Apesar da breve trégua do mês de agosto, o consórcio oposicionista
relança a crise política, a qual atinge um patamar mais agudo e
extremado.
O estopim usado por essas forças conservadoras foi o envio por parte do
governo ao Congresso de um Orçamento com deficit para 2016. A senha foi a
retirada do grau de investimento do Brasil, pela agência de
classificação de risco S&P, a qual, sinteticamente, aponta que a
causa de tal procedimento é o risco fiscal e a incapacidade política do
governo de levar adiante o ajuste fiscal.
A fase constante do estado de golpe que vive o país passa agora para a
oficialização do rito e do processo a ser seguido pelo golpe. Com esse
fito é lançado no Salão Verde da Câmara dos Deputados um comitê
parlamentar do golpe já, autointitulado de “comitê pró-impeachment”.

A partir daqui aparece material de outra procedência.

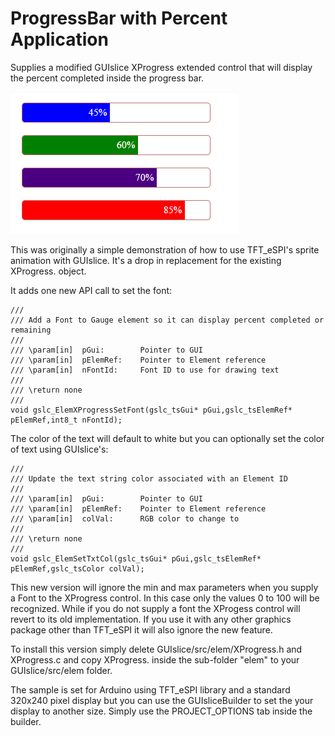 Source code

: 
# ProgressBar with Percent Application

<p>
Supplies a modified GUIslice XProgress extended control that will display
the percent completed inside the progress bar.
</p>

![](sample-graphs.png)

<p>
This was originally a simple demonstration of how to use TFT_eSPI's sprite
animation with GUIslice. It's a drop in replacement for the existing
XProgress.<c,h> object. 
</p>

It adds one new API call to set the font:

```
///
/// Add a Font to Gauge element so it can display percent completed or remaining
///
/// \param[in]  pGui:        Pointer to GUI
/// \param[in]  pElemRef:    Pointer to Element reference
/// \param[in]  nFontId:     Font ID to use for drawing text
///
/// \return none
///
void gslc_ElemXProgressSetFont(gslc_tsGui* pGui,gslc_tsElemRef* pElemRef,int8_t nFontId);
```

<p>
The color of the text will default to white but you can optionally set the color 
of text using GUIslice's:
</p>

```
///
/// Update the text string color associated with an Element ID
///
/// \param[in]  pGui:        Pointer to GUI
/// \param[in]  pElemRef:    Pointer to Element reference
/// \param[in]  colVal:      RGB color to change to
///
/// \return none
///
void gslc_ElemSetTxtCol(gslc_tsGui* pGui,gslc_tsElemRef* pElemRef,gslc_tsColor colVal);
```

<p>
This new version will ignore the min and max parameters when you supply a Font to
the XProgress control. In this case only the values 0 to 100 will be recognized. 
While if you do not supply a font the XProgess control will revert to its old 
implementation. If you use it with any other graphics package other than TFT_eSPI 
it will also ignore the new feature.
</p>

<p>
To install this version simply delete GUIslice/src/elem/XProgress.h and XProgress.c
and copy XProgress.<cpp h> inside the sub-folder "elem" to your GUIslice/src/elem folder. 
</p>

<p>
The sample is set for Arduino using TFT_eSPI library and a standard
320x240 pixel display but you can use the GUIsliceBuilder to set the
your display to another size. Simply use the PROJECT_OPTIONS tab inside 
the builder.
</p>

Denotando o açodamento e o modo aventureiro desse empreendimento
inconsequente para os destinos da nação, essa peripécia, ressalte-se, é
uma exigência de impeachment já lançada, em busca de um pretexto. Sem
nenhum fato, ou base jurídica justificada na Constituição. O objetivo
mesmo é destituir a presidenta e eles ocuparem o poder central, o
“fundamento”, ora essa! Arranja-se. Sem nenhuma peça de valor jurídico,
vão se apoiar num pedido de impeachment elaborado por Helio Bicudo –
personagem há muito tempo movido pelo ânimo da vendeta.
Parte da oposição e setores dominantes que em agosto concediam uma
trégua à presidenta da República vão convergindo agora, com
pronunciamentos explícitos de alguns, para impor uma rendição à
presidenta Dilma: Editorial da Folha de São Paulo: dão um
“ultimato” e concedem uma “última chance” à presidenta, dando várias
ordens com “medidas extremas de cortes”, com radicalidade sem
precedentes, mesmo dos gastos compulsórios em saúde e educação. E
outros que afirmam ser preciso as perdas que virão e defendê-las perante
sua base política. Essa conta é da presidente, sua equipe e seu
partido, e não da oposição.
Assim, o ultimato, a ameaça, a estupidez e arrogância visando acuar e
render à presidenta da República da parte dos setores dominantes
conservadores e reacionários, a fim de imporem seus sagrados interesses,
a escalada do aventureirismo golpista são expressão de que os donos do
poder e seus quebra-facas querem levar o país ao impasse político, ao
clima de caos, não importando os destinos da nação. Tudo em proveito de
sua volta ao centro do poder.
Estamos diante do ápice de um ataque contra o Estado democrático de
direito e o mandato constitucional da presidenta da República. Exige
resposta decidida das forças democráticas e patrióticas, das
instituições, entidades e personalidades comprometidas com a preservação
e sustentação da democracia, numa ampla frente de resistência.
Apesar das dificuldades e limites políticos da presidenta e do seu
governo, inerentes ao extremado embate político e poderoso jogo de
pressões, confiamos que a presidenta Dilma, por sua trajetória, saberá
manter seu compromisso em defesa do povo, dos trabalhadores e da nação.
Às forças populares e de esquerda nesta hora é preciso distinguir de
onde vem a iminência do grande ataque. Não menosprezar a bicuda
investida das forças mais recalcitrantes que precisa ser execrada.
O diálogo e as propostas das forças populares em defesa dos direitos dos
trabalhadores e das massas populares devem ser mantidas e articuladas
para impulsionar a presidenta. Nesta hora, os reptos e as prédicas
voluntaristas, por mais bem intencionados que sejam, à esquerda,
resultam objetivamente em favorecer a carga do ataque da direita.